Start of SUPPLIED MATERIAL
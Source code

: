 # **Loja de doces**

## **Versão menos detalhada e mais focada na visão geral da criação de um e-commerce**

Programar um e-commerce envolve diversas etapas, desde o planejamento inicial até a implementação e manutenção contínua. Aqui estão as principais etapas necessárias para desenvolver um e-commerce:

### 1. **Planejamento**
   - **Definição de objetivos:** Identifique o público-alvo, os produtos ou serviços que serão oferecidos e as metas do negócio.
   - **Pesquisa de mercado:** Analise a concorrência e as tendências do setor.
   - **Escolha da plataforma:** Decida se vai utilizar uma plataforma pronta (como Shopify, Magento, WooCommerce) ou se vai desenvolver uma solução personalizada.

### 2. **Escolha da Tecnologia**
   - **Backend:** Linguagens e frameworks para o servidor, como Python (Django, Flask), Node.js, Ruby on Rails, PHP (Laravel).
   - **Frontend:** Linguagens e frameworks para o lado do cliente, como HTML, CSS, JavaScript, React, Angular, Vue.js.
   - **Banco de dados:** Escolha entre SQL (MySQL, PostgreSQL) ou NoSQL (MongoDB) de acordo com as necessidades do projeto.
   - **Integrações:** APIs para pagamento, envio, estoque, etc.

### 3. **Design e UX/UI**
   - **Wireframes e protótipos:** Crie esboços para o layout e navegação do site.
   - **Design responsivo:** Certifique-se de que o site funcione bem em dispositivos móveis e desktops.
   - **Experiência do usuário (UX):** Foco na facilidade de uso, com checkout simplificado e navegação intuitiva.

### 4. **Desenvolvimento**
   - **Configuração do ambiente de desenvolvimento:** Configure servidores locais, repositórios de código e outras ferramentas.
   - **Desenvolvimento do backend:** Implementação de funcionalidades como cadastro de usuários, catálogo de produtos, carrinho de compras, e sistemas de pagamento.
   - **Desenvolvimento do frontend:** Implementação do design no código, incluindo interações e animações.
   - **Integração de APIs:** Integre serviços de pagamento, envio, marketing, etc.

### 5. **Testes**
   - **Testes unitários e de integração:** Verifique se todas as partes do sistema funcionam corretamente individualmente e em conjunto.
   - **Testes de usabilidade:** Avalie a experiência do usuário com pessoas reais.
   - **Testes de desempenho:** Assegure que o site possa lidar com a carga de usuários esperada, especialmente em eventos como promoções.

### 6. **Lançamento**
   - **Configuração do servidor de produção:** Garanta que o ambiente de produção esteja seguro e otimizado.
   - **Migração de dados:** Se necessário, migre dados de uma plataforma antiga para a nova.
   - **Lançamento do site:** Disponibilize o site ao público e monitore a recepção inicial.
End of SUPPLIED MATERIAL
◆ **WHAT YOU NEED TO DO**
Report each line of the data in which "para" occurs.

◆ **COMPLETED EXERCISE**
Programar um e-commerce envolve diversas etapas, desde o planejamento inicial até a implementação e manutenção contínua. Aqui estão as principais etapas necessárias para desenvolver um e-commerce:
   - **Backend:** Linguagens e frameworks para o servidor, como Python (Django, Flask), Node.js, Ruby on Rails, PHP (Laravel).
   - **Frontend:** Linguagens e frameworks para o lado do cliente, como HTML, CSS, JavaScript, React, Angular, Vue.js.
   - **Integrações:** APIs para pagamento, envio, estoque, etc.
   - **Wireframes e protótipos:** Crie esboços para o layout e navegação do site.
   - **Migração de dados:** Se necessário, migre dados de uma plataforma antiga para a nova.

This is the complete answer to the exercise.